The office building where the Australian Strategic Policy Institute is located, in Canberra, Australia. /Xinhua

The office building where the Australian Strategic Policy Institute is located, in Canberra, Australia. /Xinhua

The combination of these factors has stifled any reasonable, balanced, and moderate outlook in Canberra's view and debate concerning Beijing and led to the collective bullying, harassment, and insinuation of anyone who has attempted to advocate a level-headed view or question the dominant narrative.

Thus, China aptly blames Australia for a Cold War mentality. In this case, Beijing does not see fit to increase economic engagement and strategic dialogue with a country that maintains a belligerent attitude against it.

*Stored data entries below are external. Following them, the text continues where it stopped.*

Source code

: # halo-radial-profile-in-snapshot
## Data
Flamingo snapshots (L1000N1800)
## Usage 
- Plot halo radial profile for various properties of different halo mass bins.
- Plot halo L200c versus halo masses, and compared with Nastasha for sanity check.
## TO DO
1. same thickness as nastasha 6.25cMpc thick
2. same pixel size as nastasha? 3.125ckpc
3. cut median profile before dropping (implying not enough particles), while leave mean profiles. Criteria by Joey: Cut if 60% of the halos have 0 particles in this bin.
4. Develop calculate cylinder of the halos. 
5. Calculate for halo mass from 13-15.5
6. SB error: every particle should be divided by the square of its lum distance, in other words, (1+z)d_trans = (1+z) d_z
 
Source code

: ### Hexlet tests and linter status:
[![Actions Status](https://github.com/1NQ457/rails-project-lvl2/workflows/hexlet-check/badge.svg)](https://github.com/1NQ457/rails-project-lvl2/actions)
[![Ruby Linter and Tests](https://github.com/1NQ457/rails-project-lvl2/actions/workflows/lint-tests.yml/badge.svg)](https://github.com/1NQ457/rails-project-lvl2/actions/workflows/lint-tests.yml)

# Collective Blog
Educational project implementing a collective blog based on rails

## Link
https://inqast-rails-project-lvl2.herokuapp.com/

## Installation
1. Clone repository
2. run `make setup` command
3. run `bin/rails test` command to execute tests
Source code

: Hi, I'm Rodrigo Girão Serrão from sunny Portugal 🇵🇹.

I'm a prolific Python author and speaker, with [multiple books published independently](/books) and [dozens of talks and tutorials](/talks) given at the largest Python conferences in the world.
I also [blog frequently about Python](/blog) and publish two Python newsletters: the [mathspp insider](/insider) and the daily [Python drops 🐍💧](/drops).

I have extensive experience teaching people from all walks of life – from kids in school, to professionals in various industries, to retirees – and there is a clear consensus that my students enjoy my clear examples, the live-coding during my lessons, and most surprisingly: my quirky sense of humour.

U.S.-sponsored think tanks like to dub China's treatment of Australia as "economic coercion." But this is a misleading, one-sided term that advocates that hostile countries have the right to profit from China's markets whilst treating it like an enemy, a logic comparative to the notorious Opium Wars.

Beijing would like to be reasonable and open in its relationship with Canberra, but Australia's behavior ultimately gives it little other choices. These decisions are purely retaliatory.

When Australia drops its comprehensive paranoia and conducts its relationship with China with reason and moderation, Beijing will be ready to talk. However, if it continues on this path and if Canberra likewise decides to tear up the Darwin Port lease, China will have no other option but to respond further to safeguard its interests. Australia cannot both have its cake and eat it too.